> Prompt:
Below are records to write out exactly; drop the pictures when you do.

[Data to use — start]

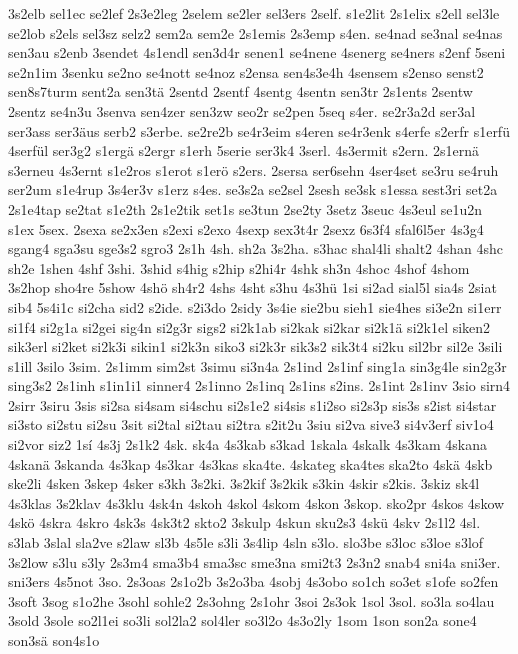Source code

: {3s2elb
sel1ec
se2lef
2s3e2leg
2selem
se2ler
sel3ers
2self.
s1e2lit
2s1elix
s2ell
sel3le
se2lob
s2els
sel3sz
selz2
sem2a
sem2e
2s1emis
2s3emp
s4en.
se4nad
se3nal
se4nas
sen3au
s2enb
3sendet
4s1endl
sen3d4r
senen1
se4nene
4senerg
se4ners
s2enf
5seni
se2n1im
3senku
se2no
se4nott
se4noz
s2ensa
sen4s3e4h
4sensem
s2enso
senst2
sen8s7turm
sent2a
sen3tä
2sentd
2sentf
4sentg
4sentn
sen3tr
2s1ents
2sentw
2sentz
se4n3u
3senva
sen4zer
sen3zw
seo2r
se2pen
5seq
s4er.
se2r3a2d
ser3al
ser3ass
ser3äus
serb2
s3erbe.
se2re2b
se4r3eim
s4eren
se4r3enk
s4erfe
s2erfr
s1erfü
4serfül
ser3g2
s1ergä
s2ergr
s1erh
5serie
ser3k4
3serl.
4s3ermit
s2ern.
2s1ernä
s3erneu
4s3ernt
s1e2ros
s1erot
s1erö
s2ers.
2sersa
ser6sehn
4ser4set
se3ru
se4ruh
ser2um
s1e4rup
3s4er3v
s1erz
s4es.
se3s2a
se2sel
2sesh
se3sk
s1essa
sest3ri
set2a
2s1e4tap
se2tat
s1e2th
2s1e2tik
set1s
se3tun
2se2ty
3setz
3seuc
4s3eul
se1u2n
s1ex
5sex.
2sexa
se2x3en
s2exi
s2exo
4sexp
sex3t4r
2sexz
6s3f4
sfal6l5er
4s3g4
sgang4
sga3su
sge3s2
sgro3
2s1h
4sh.
sh2a
3s2ha.
s3hac
shal4li
shalt2
4shan
4shc
sh2e
1shen
4shf
3shi.
3shid
s4hig
s2hip
s2hi4r
4shk
sh3n
4shoc
4shof
4shom
3s2hop
sho4re
5show
4shö
sh4r2
4shs
4sht
s3hu
4s3hü
1si
si2ad
sial5l
sia4s
2siat
sib4
5s4i1c
si2cha
sid2
s2ide.
s2i3do
2sidy
3s4ie
sie2bu
sieh1
sie4hes
si3e2n
si1err
si1f4
si2g1a
si2gei
sig4n
si2g3r
sigs2
si2k1ab
si2kak
si2kar
si2k1ä
si2k1el
siken2
sik3erl
si2ket
si2k3i
sikin1
si2k3n
siko3
si2k3r
sik3s2
sik3t4
si2ku
sil2br
sil2e
3sili
s1ill
3silo
3sim.
2s1imm
sim2st
3simu
si3n4a
2s1ind
2s1inf
sing1a
sin3g4le
sin2g3r
sing3s2
2s1inh
s1in1i1
sinner4
2s1inno
2s1inq
2s1ins
s2ins.
2s1int
2s1inv
3sio
sirn4
2sirr
3siru
3sis
si2sa
si4sam
si4schu
si2s1e2
si4sis
s1i2so
si2s3p
sis3s
s2ist
si4star
si3sto
si2stu
si2su
3sit
si2tal
si2tau
si2tra
s2it2u
3siu
si2va
sive3
si4v3erf
siv1o4
si2vor
siz2
1sí
4s3j
2s1k2
4sk.
sk4a
4s3kab
s3kad
1skala
4skalk
4s3kam
4skana
4skanä
3skanda
4s3kap
4s3kar
4s3kas
ska4te.
4skateg
ska4tes
ska2to
4skä
4skb
ske2li
4sken
3skep
4sker
s3kh
3s2ki.
3s2kif
3s2kik
s3kin
4skir
s2kis.
3skiz
sk4l
4s3klas
3s2klav
4s3klu
4sk4n
4skoh
4skol
4skom
4skon
3skop.
sko2pr
4skos
4skow
4skö
4skra
4skro
4sk3s
4sk3t2
skto2
3skulp
4skun
sku2s3
4skü
4skv
2s1l2
4sl.
s3lab
3slal
sla2ve
s2law
sl3b
4s5le
s3li
3s4lip
4sln
s3lo.
slo3be
s3loc
s3loe
s3lof
3s2low
s3lu
s3ly
2s3m4
sma3b4
sma3sc
sme3na
smi2t3
2s3n2
snab4
sni4a
sni3er.
sni3ers
4s5not
3so.
2s3oas
2s1o2b
3s2o3ba
4sobj
4s3obo
so1ch
so3et
s1ofe
so2fen
3soft
3sog
s1o2he
3sohl
sohle2
2s3ohng
2s1ohr
3soi
2s3ok
1sol
3sol.
so3la
so4lau
3sold
3sole
so2l1ei
so3li
sol2la2
sol4ler
so3l2o
4s3o2ly
1som
1son
son2a
sone4
son3sä
son4s1o
}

[Data to use — finish]

> Output for this exercise:
Source code

: {3s2elb
sel1ec
se2lef
2s3e2leg
2selem
se2ler
sel3ers
2self.
s1e2lit
2s1elix
s2ell
sel3le
se2lob
s2els
sel3sz
selz2
sem2a
sem2e
2s1emis
2s3emp
s4en.
se4nad
se3nal
se4nas
sen3au
s2enb
3sendet
4s1endl
sen3d4r
senen1
se4nene
4senerg
se4ners
s2enf
5seni
se2n1im
3senku
se2no
se4nott
se4noz
s2ensa
sen4s3e4h
4sensem
s2enso
senst2
sen8s7turm
sent2a
sen3tä
2sentd
2sentf
4sentg
4sentn
sen3tr
2s1ents
2sentw
2sentz
se4n3u
3senva
sen4zer
sen3zw
seo2r
se2pen
5seq
s4er.
se2r3a2d
ser3al
ser3ass
ser3äus
serb2
s3erbe.
se2re2b
se4r3eim
s4eren
se4r3enk
s4erfe
s2erfr
s1erfü
4serfül
ser3g2
s1ergä
s2ergr
s1erh
5serie
ser3k4
3serl.
4s3ermit
s2ern.
2s1ernä
s3erneu
4s3ernt
s1e2ros
s1erot
s1erö
s2ers.
2sersa
ser6sehn
4ser4set
se3ru
se4ruh
ser2um
s1e4rup
3s4er3v
s1erz
s4es.
se3s2a
se2sel
2sesh
se3sk
s1essa
sest3ri
set2a
2s1e4tap
se2tat
s1e2th
2s1e2tik
set1s
se3tun
2se2ty
3setz
3seuc
4s3eul
se1u2n
s1ex
5sex.
2sexa
se2x3en
s2exi
s2exo
4sexp
sex3t4r
2sexz
6s3f4
sfal6l5er
4s3g4
sgang4
sga3su
sge3s2
sgro3
2s1h
4sh.
sh2a
3s2ha.
s3hac
shal4li
shalt2
4shan
4shc
sh2e
1shen
4shf
3shi.
3shid
s4hig
s2hip
s2hi4r
4shk
sh3n
4shoc
4shof
4shom
3s2hop
sho4re
5show
4shö
sh4r2
4shs
4sht
s3hu
4s3hü
1si
si2ad
sial5l
sia4s
2siat
sib4
5s4i1c
si2cha
sid2
s2ide.
s2i3do
2sidy
3s4ie
sie2bu
sieh1
sie4hes
si3e2n
si1err
si1f4
si2g1a
si2gei
sig4n
si2g3r
sigs2
si2k1ab
si2kak
si2kar
si2k1ä
si2k1el
siken2
sik3erl
si2ket
si2k3i
sikin1
si2k3n
siko3
si2k3r
sik3s2
sik3t4
si2ku
sil2br
sil2e
3sili
s1ill
3silo
3sim.
2s1imm
sim2st
3simu
si3n4a
2s1ind
2s1inf
sing1a
sin3g4le
sin2g3r
sing3s2
2s1inh
s1in1i1
sinner4
2s1inno
2s1inq
2s1ins
s2ins.
2s1int
2s1inv
3sio
sirn4
2sirr
3siru
3sis
si2sa
si4sam
si4schu
si2s1e2
si4sis
s1i2so
si2s3p
sis3s
s2ist
si4star
si3sto
si2stu
si2su
3sit
si2tal
si2tau
si2tra
s2it2u
3siu
si2va
sive3
si4v3erf
siv1o4
si2vor
siz2
1sí
4s3j
2s1k2
4sk.
sk4a
4s3kab
s3kad
1skala
4skalk
4s3kam
4skana
4skanä
3skanda
4s3kap
4s3kar
4s3kas
ska4te.
4skateg
ska4tes
ska2to
4skä
4skb
ske2li
4sken
3skep
4sker
s3kh
3s2ki.
3s2kif
3s2kik
s3kin
4skir
s2kis.
3skiz
sk4l
4s3klas
3s2klav
4s3klu
4sk4n
4skoh
4skol
4skom
4skon
3skop.
sko2pr
4skos
4skow
4skö
4skra
4skro
4sk3s
4sk3t2
skto2
3skulp
4skun
sku2s3
4skü
4skv
2s1l2
4sl.
s3lab
3slal
sla2ve
s2law
sl3b
4s5le
s3li
3s4lip
4sln
s3lo.
slo3be
s3loc
s3loe
s3lof
3s2low
s3lu
s3ly
2s3m4
sma3b4
sma3sc
sme3na
smi2t3
2s3n2
snab4
sni4a
sni3er.
sni3ers
4s5not
3so.
2s3oas
2s1o2b
3s2o3ba
4sobj
4s3obo
so1ch
so3et
s1ofe
so2fen
3soft
3sog
s1o2he
3sohl
sohle2
2s3ohng
2s1ohr
3soi
2s3ok
1sol
3sol.
so3la
so4lau
3sold
3sole
so2l1ei
so3li
sol2la2
sol4ler
so3l2o
4s3o2ly
1som
1son
son2a
sone4
son3sä
son4s1o
}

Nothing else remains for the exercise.